Chlorinated aromatic compounds identified in the green corrosion
Mass chromatograms obtained from the analysis of the green corrosion material by GC-QTOF-MS with TSP (Fig. 5) contain high intensity peaks identified as hexadecanoic acid  and chlorobenzenes [1, 2, 4 and 5]. Chlorobenzenes are synthetic compounds used in the production of organic chemicals (as solvents), in deodorants, fumigants, herbicides and as pesticides7. The mass chromatogram obtained from the analysis of the interior sample (Fig. 5A) also contains a major peak for octadecanoic acid , which appears at a lower intensity in the chromatogram of the exterior sample (Fig. 5B).

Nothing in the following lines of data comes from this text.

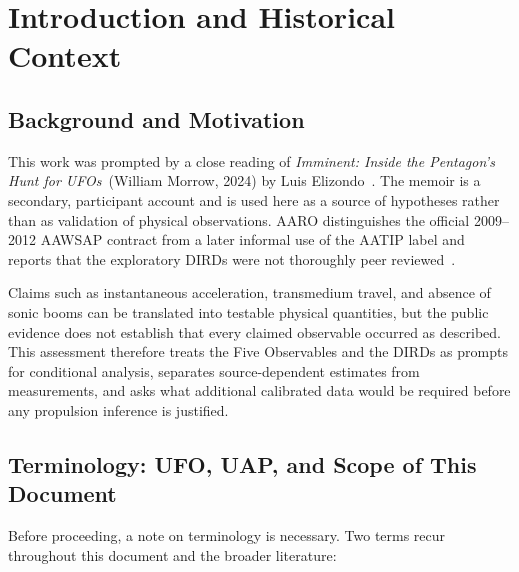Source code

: \documentclass[aps,prd,twocolumn,superscriptaddress,nofootinbib,floatfix]{revtex4-2}
\begin{document}
\section{Introduction and Historical Context}\label{sec:introduction}

\subsection{Background and Motivation}\label{sec:background}

This work was prompted by a close reading of \textit{Imminent: Inside the
Pentagon's Hunt for UFOs}~(William Morrow, 2024) by Luis
Elizondo~\cite{Elizondo2024}. The memoir is a secondary, participant account and
is used here as a source of hypotheses rather than as validation of physical
observations. AARO distinguishes the official 2009--2012 AAWSAP contract from a
later informal use of the AATIP label and reports that the exploratory DIRDs were
not thoroughly peer reviewed~\cite{AARO2024}.

Claims such as instantaneous acceleration, transmedium travel, and absence of
sonic booms can be translated into testable physical quantities, but the public
evidence does not establish that every claimed observable occurred as described.
This assessment therefore treats the Five Observables and the DIRDs as prompts for
conditional analysis, separates source-dependent estimates from measurements, and
asks what additional calibrated data would be required before any propulsion
inference is justified.

\subsection{Terminology: UFO, UAP, and Scope of This Document}\label{sec:terminology}

Before proceeding, a note on terminology is necessary. Two terms recur
throughout this document and the broader literature:
\end{document}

Pentadecanoic acid  and methyl esters [7 and 9] were only identified in the interior sample, with unassigned peaks for long-chain alkanes, alkenes and alkanols, possibly of plant origin, present in both samples.
The mass chromatogram obtained from the analysis of the brown corrosion from the interior of the bowl (Fig. 6A) is dominated by two peaks: hexadecenoic acid  and diethyltoluamide (DEET) , its accurate mass and fragmentation pattern matching is included in Supplementary Figure S7. DEET was developed by the United States Army in 19468, and is the active ingredient in many insect-repellent products for topical use in humans and livestock9. There is also evidence of DEET in the exterior sample (peak 4 in Fig. 6B), where the second most prominent peak was identified as octadecanoic acid . Amongst the unidentified compounds in both samples are possible compounds of plant origin and polycyclic substances, which could not be assigned to a specific compound.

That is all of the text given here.